With its witty, insightful dialogue and great drama — and plenty of (usually darkly) hilarious moments — no review could do “Revolutionary Road” justice, so I won’t try too hard to do so.

“Revolutionary Road” arguably is too dark — one could argue, I suppose, that even stifled life in the conservative 1950s wasn’t that bad (I don’t know because I wasn’t there) — but it seems to me that if “Road” weren’t as dark as it is, the lessons that it has to teach wouldn’t sink in as deeply, and “Road” is directed by Sam Mendes, who brought us the dark “American Beauty.” Would we expect less of a film by Mendes?

Speaking of “American Beauty,” “Revolutionary Road” feels like a mixture of some movies that we’ve seen before, including “American Beauty,” of course, but also “Far from Heaven,” with its very un-“Leave-It-to-Beaver”-like portrayal of the 1950s, and even “Brokeback Mountain,” because both “Revolutionary Road” and “Brokeback Mountain” co-star David Harbour, who in “Brokeback” played Randall, the working stiff with the annoying, rather clueless wife who presumably has a homosexual extramarital affair with Jake Gyllenhaal’s character of Jack, and who in “Road” plays Shep, a working stiff with the rather annoying, clueless wife who has a heterosexual extramarital affair with his neighbor April Wheeler, the character played by Kate Winslet.

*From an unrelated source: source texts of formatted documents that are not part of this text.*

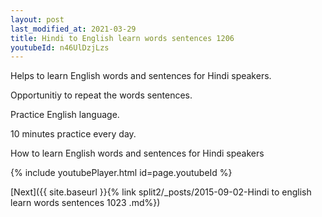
 ```yaml
---
layout: post
last_modified_at: 2021-03-29
title: Hindi to English learn words sentences 1206 
youtubeId: n46UlDzjLzs
---
```

 
 
Helps to learn English words and sentences for Hindi speakers.

Opportunitiy to repeat the words sentences. 

Practice English language. 
 
10 minutes practice every day. 
 
How to learn English words and sentences for Hindi speakers 
 
{% include youtubePlayer.html id=page.youtubeId %}
 
 
[Next]({{ site.baseurl }}{% link  split2/_posts/2015-09-02-Hindi to english learn words sentences 1023 .md%})
 
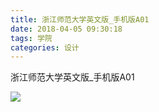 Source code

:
 ```yaml
---
title: 浙江师范大学英文版_手机版A01
date: 2018-04-05 09:30:18
tags: 学院
categories: 设计
---
```


浙江师范大学英文版_手机版A01

![](http://7xrlyl.com1.z0.glb.clouddn.com/20171201%E6%B5%99%E6%B1%9F%E5%B8%88%E8%8C%83%E5%A4%A7%E5%AD%A6%E8%8B%B1%E6%96%87%E7%89%88_%E6%89%8B%E6%9C%BA%E7%89%88A01.png-athene)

Speaking of Winslet, it’s great to see Winslet and Leonard DiCaprio back together again, this time as married couple April and Frank Wheeler in the dystopian 1950s, and I noted while watching it that “Revolutionary Road” has at least one sly reference to “Titanic” (which was a great date movie…). I would tell you what it is, but I won’t; if you see the film and figure it out, feel free to leave the answer in the comments portion of this post.

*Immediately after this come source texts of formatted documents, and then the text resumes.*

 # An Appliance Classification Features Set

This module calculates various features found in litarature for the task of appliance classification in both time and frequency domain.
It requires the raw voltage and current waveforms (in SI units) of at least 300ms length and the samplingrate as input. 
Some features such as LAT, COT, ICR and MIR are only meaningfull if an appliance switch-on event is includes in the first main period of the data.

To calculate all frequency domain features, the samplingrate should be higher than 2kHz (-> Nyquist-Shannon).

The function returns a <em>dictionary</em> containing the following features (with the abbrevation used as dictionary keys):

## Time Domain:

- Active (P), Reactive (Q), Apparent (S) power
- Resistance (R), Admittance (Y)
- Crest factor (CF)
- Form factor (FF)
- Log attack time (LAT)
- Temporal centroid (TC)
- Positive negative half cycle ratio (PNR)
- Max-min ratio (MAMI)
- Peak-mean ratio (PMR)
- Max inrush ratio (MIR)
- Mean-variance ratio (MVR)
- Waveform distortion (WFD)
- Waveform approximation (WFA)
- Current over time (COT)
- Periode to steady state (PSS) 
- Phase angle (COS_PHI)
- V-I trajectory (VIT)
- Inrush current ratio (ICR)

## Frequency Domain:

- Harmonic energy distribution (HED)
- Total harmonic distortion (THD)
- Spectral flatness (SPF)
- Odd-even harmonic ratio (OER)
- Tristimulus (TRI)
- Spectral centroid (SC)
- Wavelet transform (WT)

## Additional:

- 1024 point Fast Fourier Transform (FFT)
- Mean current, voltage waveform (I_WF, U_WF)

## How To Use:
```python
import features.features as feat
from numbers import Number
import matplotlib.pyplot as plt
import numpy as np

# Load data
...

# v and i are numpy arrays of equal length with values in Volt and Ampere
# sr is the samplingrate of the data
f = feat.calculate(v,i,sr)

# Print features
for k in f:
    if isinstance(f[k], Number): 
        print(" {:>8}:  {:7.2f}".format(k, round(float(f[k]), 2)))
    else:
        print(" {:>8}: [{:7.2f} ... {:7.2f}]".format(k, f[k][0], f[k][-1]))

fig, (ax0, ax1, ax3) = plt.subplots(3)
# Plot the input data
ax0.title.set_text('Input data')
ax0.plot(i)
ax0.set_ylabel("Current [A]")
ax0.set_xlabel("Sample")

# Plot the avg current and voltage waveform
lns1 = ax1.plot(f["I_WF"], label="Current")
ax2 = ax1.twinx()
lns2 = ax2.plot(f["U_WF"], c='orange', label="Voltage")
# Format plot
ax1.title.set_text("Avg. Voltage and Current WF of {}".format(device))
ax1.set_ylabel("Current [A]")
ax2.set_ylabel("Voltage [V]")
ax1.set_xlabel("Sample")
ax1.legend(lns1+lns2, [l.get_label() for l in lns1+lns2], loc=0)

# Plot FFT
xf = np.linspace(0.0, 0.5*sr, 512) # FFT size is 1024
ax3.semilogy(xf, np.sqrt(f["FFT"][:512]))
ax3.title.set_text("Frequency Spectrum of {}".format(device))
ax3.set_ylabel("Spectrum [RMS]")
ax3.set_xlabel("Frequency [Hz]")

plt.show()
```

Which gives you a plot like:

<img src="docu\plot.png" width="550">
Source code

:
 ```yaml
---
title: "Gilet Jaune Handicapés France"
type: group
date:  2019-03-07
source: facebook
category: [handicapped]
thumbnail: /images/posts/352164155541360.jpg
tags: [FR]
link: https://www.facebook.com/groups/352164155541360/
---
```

For the great performances of Winslet and DiCaprio, it’s co-star Michael Shannon, as psychiatric patient on furlough John Givings, who steals the show, however; I expect him to at least be nominated for Best Supporting Actor (if he hasn’t already been; are the Oscar nominations out yet? I should know that…).

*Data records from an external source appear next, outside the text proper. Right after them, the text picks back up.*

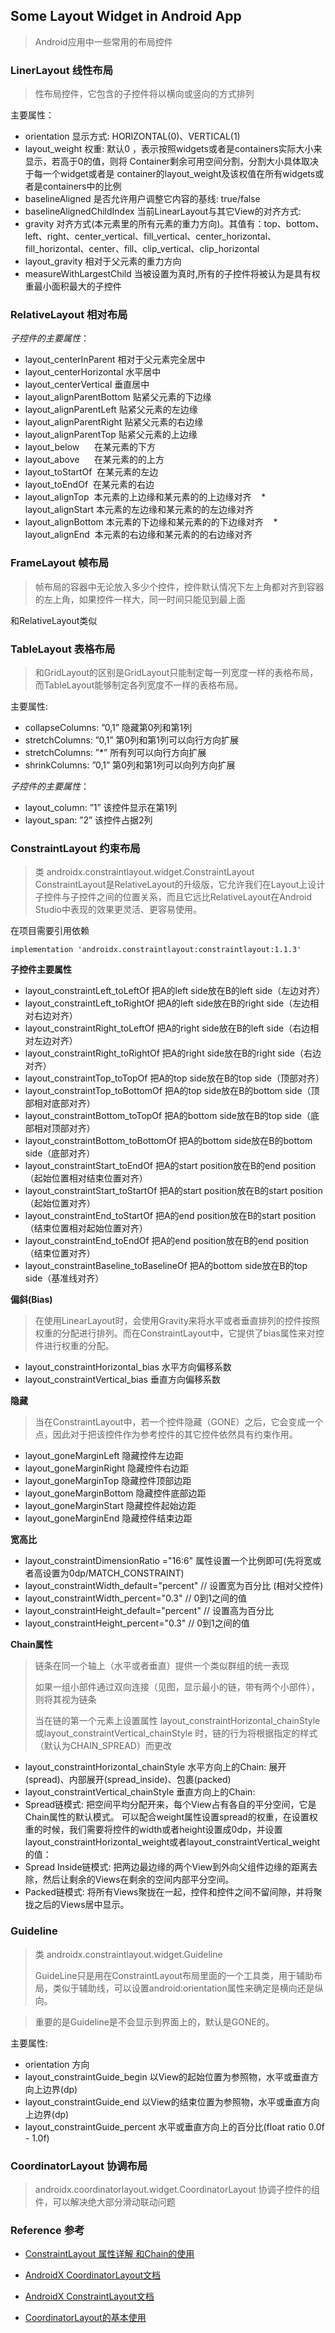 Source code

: ## Some Layout Widget in Android App
> Android应用中一些常用的布局控件

### LinerLayout 线性布局
> 性布局控件，它包含的子控件将以横向或竖向的方式排列

主要属性：
  * orientation 显示方式: HORIZONTAL(0)、VERTICAL(1)
  * layout_weight 权重: 默认0 ，表示按照widgets或者是containers实际大小来显示，若高于0的值，则将 Container剩余可用空间分割，分割大小具体取决于每一个widget或者是 container的layout_weight及该权值在所有widgets或者是containers中的比例
  * baselineAligned 是否允许用户调整它内容的基线: true/false
  * baselineAlignedChildIndex 当前LinearLayout与其它View的对齐方式:   
  * gravity 对齐方式(本元素里的所有元素的重力方向)。其值有：top、bottom、left、right、center_vertical、fill_vertical、center_horizontal、fill_horizontal、center、fill、clip_vertical、clip_horizontal
  * layout_gravity 相对于父元素的重力方向
  * measureWithLargestChild 当被设置为真时,所有的子控件将被认为是具有权重最小面积最大的子控件

### RelativeLayout 相对布局
    
_子控件的主要属性_：
  * layout_centerInParent 相对于父元素完全居中
  * layout_centerHorizontal 水平居中
  * layout_centerVertical 垂直居中
  * layout_alignParentBottom 贴紧父元素的下边缘
  * layout_alignParentLeft 贴紧父元素的左边缘 
  * layout_alignParentRight 贴紧父元素的右边缘 
  * layout_alignParentTop 贴紧父元素的上边缘 
  * layout_below      在某元素的下方 
  * layout_above      在某元素的的上方 
  * layout_toStartOf  在某元素的左边 
  * layout_toEndOf  在某元素的右边
  * layout_alignTop  本元素的上边缘和某元素的的上边缘对齐 
  * layout_alignStart 本元素的左边缘和某元素的的左边缘对齐 
  * layout_alignBottom 本元素的下边缘和某元素的的下边缘对齐 
  * layout_alignEnd  本元素的右边缘和某元素的的右边缘对齐

### FrameLayout 帧布局
> 帧布局的容器中无论放入多少个控件，控件默认情况下左上角都对齐到容器的左上角，如果控件一样大，同一时间只能见到最上面

和RelativeLayout类似

### TableLayout 表格布局
> 和GridLayout的区别是GridLayout只能制定每一列宽度一样的表格布局，而TableLayout能够制定各列宽度不一样的表格布局。

主要属性:

  * collapseColumns: ”0,1” 隐藏第0列和第1列
  * stretchColumns: ”0,1” 第0列和第1列可以向行方向扩展
  * stretchColumns: ”*” 所有列可以向行方向扩展
  * shrinkColumns: ”0,1” 第0列和第1列可以向列方向扩展 
  
_子控件的主要属性_：

  * layout_column: ”1” 该控件显示在第1列
  * layout_span: ”2” 该控件占据2列


### ConstraintLayout 约束布局
> 类 androidx.constraintlayout.widget.ConstraintLayout
> ConstraintLayout是RelativeLayout的升级版，它允许我们在Layout上设计子控件与子控件之间的位置关系，而且它远比RelativeLayout在Android Studio中表现的效果更灵活、更容易使用。

在项目需要引用依赖
```
implementation 'androidx.constraintlayout:constraintlayout:1.1.3'
```

__子控件主要属性__

  * layout_constraintLeft_toLeftOf	把A的left side放在B的left side（左边对齐）
  * layout_constraintLeft_toRightOf	把A的left side放在B的right side（左边相对右边对齐）
  * layout_constraintRight_toLeftOf	把A的right side放在B的left side（右边相对左边对齐）
  * layout_constraintRight_toRightOf 把A的right side放在B的right side（右边对齐）
  * layout_constraintTop_toTopOf	把A的top side放在B的top side（顶部对齐）
  * layout_constraintTop_toBottomOf	把A的top side放在B的bottom side（顶部相对底部对齐）
  * layout_constraintBottom_toTopOf	把A的bottom side放在B的top side（底部相对顶部对齐）
  * layout_constraintBottom_toBottomOf	把A的bottom side放在B的bottom side（底部对齐）
  * layout_constraintStart_toEndOf	把A的start position放在B的end position（起始位置相对结束位置对齐）
  * layout_constraintStart_toStartOf	把A的start position放在B的start position（起始位置对齐）
  * layout_constraintEnd_toStartOf	把A的end position放在B的start position（结束位置相对起始位置对齐）
  * layout_constraintEnd_toEndOf	把A的end position放在B的end position（结束位置对齐）
  * layout_constraintBaseline_toBaselineOf	把A的bottom side放在B的top side（基准线对齐）
  
__偏斜(Bias)__
> 在使用LinearLayout时，会使用Gravity来将水平或者垂直排列的控件按照权重的分配进行排列。而在ConstraintLayout中，它提供了bias属性来对控件进行权重的分配。

  * layout_constraintHorizontal_bias	水平方向偏移系数
  * layout_constraintVertical_bias	垂直方向偏移系数

__隐藏__
> 当在ConstraintLayout中，若一个控件隐藏（GONE）之后，它会变成一个点，因此对于把该控件作为参考控件的其它控件依然具有约束作用。

  * layout_goneMarginLeft	隐藏控件左边距
  * layout_goneMarginRight	隐藏控件右边距
  * layout_goneMarginTop	隐藏控件顶部边距
  * layout_goneMarginBottom	隐藏控件底部边距
  * layout_goneMarginStart	隐藏控件起始边距
  * layout_goneMarginEnd	隐藏控件结束边距

__宽高比__

  * layout_constraintDimensionRatio ="16:6" 属性设置一个比例即可(先将宽或者高设置为0dp/MATCH_CONSTRAINT)
  * layout_constraintWidth_default="percent" // 设置宽为百分比 (相对父控件)
  * layout_constraintWidth_percent="0.3" // 0到1之间的值
  * layout_constraintHeight_default="percent" // 设置高为百分比 
  * layout_constraintHeight_percent="0.3" // 0到1之间的值 
  
__Chain属性__

> 链条在同一个轴上（水平或者垂直）提供一个类似群组的统一表现
>
> 如果一组小部件通过双向连接（见图，显示最小的链，带有两个小部件），则将其视为链条
>
> 当在链的第一个元素上设置属性 layout_constraintHorizontal_chainStyle 或layout_constraintVertical_chainStyle 时，链的行为将根据指定的样式（默认为CHAIN_SPREAD）而更改
   
  * layout_constraintHorizontal_chainStyle	水平方向上的Chain: 展开(spread)、内部展开(spread_inside)、包裹(packed)
  * layout_constraintVertical_chainStyle	垂直方向上的Chain: 
  * Spread链模式: 把空间平均分配开来，每个View占有各自的平分空间，它是Chain属性的默认模式。
        可以配合weight属性设置spread的权重，在设置权重的时候，我们需要将控件的width或者height设置成0dp，并设置layout_constraintHorizontal_weight或者layout_constraintVertical_weight的值：
  * Spread Inside链模式: 把两边最边缘的两个View到外向父组件边缘的距离去除，然后让剩余的Views在剩余的空间内部平分空间。
  * Packed链模式: 将所有Views聚拢在一起，控件和控件之间不留间隙，并将聚拢之后的Views居中显示。
  
### Guideline
> 类 androidx.constraintlayout.widget.Guideline
>
> GuideLine只是用在ConstraintLayout布局里面的一个工具类，用于辅助布局，类似于辅助线，可以设置android:orientation属性来确定是横向还是纵向。

>重要的是Guideline是不会显示到界面上的，默认是GONE的。
 
主要属性:
 * orientation	方向
 * layout_constraintGuide_begin	以View的起始位置为参照物，水平或垂直方向上边界(dp)
 * layout_constraintGuide_end	以View的结束位置为参照物，水平或垂直方向上边界(dp)
 * layout_constraintGuide_percent 水平或垂直方向上的百分比(float ratio 0.0f - 1.0f)

### CoordinatorLayout 协调布局
> androidx.coordinatorlayout.widget.CoordinatorLayout
> 协调子控件的组件，可以解决绝大部分滑动联动问题

### Reference 参考

* [ConstraintLayout 属性详解 和Chain的使用](https://www.jianshu.com/p/50debc330e91)
 
* [AndroidX CoordinatorLayout文档](https://developer.android.google.cn/reference/androidx/coordinatorlayout/widget/package-summary) 

* [AndroidX ConstraintLayout文档](https://developer.android.google.cn/reference/androidx/constraintlayout/widget/ConstraintLayout)

* [CoordinatorLayout的基本使用](https://www.jianshu.com/p/4cf2e99cf491)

It’s true that the point that it’s the “crazy” man who actually is the sanest character in the film is fairly beaten into the ground, but the dialogue among the John Givings character, the Frank and April Wheeler characters and the characters of John Givings’ parents (Kathy Bates plays his mother) alone makes “Road” worth watching. It’s masterful dialogue that is rare these days.